Casualties included a young girl with a broken collar bone, a woman with spinal injuries, two men with severe back pain and two other people trapped inside the minibus with broken legs.

The tour leader acted as Phil’s interpreter so he could instruct the local people.

He told them to make stretchers for the casualties using planks and scarves to tie them together.

“It was so difficult. I didn’t have a team of trained people around me like I’m used to. I had no equipment. I couldn’t give the medical attention I wanted to.

“It was a case of reassuring him, talking to him, stemming the flow of the blood and trying to monitor his situation, checking his pupils, blood pressure.
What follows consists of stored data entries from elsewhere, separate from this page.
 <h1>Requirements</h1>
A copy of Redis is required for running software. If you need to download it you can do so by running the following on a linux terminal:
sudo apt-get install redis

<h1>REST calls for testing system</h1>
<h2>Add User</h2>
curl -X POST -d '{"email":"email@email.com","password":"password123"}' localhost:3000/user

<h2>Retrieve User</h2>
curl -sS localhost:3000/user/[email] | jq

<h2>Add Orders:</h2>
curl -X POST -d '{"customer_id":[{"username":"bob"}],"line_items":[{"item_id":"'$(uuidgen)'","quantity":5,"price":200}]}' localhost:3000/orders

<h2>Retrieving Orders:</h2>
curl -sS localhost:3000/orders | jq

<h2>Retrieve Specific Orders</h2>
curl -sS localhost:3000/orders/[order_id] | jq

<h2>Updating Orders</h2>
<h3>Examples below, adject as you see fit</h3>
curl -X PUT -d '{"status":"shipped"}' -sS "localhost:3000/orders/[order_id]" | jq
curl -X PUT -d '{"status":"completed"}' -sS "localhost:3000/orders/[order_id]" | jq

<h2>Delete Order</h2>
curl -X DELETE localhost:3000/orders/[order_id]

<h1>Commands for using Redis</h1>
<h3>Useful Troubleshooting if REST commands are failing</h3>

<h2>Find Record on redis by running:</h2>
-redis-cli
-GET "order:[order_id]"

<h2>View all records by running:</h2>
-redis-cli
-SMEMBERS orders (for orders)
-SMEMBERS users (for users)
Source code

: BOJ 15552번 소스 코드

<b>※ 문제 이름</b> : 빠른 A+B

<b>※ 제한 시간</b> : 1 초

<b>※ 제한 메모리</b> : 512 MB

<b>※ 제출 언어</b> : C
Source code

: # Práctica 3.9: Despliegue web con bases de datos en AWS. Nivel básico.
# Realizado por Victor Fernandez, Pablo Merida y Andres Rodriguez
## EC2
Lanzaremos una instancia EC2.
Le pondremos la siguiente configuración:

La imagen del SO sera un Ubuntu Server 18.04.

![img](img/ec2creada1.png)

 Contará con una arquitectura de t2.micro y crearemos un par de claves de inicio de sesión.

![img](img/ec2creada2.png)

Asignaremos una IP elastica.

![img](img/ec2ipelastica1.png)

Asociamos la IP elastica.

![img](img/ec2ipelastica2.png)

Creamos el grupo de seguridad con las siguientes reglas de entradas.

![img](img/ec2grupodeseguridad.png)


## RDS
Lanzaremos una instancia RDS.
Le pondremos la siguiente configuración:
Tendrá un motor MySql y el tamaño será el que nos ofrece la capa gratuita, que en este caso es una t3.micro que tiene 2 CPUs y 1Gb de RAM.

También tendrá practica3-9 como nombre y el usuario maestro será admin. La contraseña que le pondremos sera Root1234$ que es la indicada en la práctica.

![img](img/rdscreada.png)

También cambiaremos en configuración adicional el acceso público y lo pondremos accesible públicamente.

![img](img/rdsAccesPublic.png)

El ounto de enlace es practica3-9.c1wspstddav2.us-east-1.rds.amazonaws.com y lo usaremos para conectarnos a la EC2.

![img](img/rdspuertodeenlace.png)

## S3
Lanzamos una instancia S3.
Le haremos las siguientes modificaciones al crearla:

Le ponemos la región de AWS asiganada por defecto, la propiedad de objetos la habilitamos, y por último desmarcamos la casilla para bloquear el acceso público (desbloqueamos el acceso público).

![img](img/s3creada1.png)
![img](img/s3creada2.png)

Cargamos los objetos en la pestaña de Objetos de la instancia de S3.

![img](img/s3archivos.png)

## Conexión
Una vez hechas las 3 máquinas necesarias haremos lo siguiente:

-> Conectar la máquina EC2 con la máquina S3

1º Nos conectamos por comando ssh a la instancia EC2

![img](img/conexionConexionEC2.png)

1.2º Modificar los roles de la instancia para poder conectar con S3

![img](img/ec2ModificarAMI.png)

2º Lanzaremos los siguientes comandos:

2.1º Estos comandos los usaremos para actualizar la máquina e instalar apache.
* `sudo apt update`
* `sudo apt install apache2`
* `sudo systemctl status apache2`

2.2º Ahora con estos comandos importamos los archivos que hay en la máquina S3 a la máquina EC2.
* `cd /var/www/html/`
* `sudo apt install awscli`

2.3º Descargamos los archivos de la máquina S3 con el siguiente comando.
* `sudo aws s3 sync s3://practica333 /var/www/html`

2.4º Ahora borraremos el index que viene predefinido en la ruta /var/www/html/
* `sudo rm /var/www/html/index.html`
“I would press his finger nails to see how fast the blood returned to them, to see if he was coherent and try and keep him conscious . When that started to deteriorate we knew we had to move him.”

The survival of all 16 passengers in the bus was reported as a ‘miracle’ in Peruvian newspapers.

Phil added: “Not knowing if we were going to get any support at all, it was all a question of ‘what am I going to do now?’.”

They came across the minibus at around 3.30pm and at around 7pm, one ambulance finally arrived, just in time to take the man.

“I was shivering with cold by the time we left.”

The man in his 40s survived and was taken into intensive care for 15 days.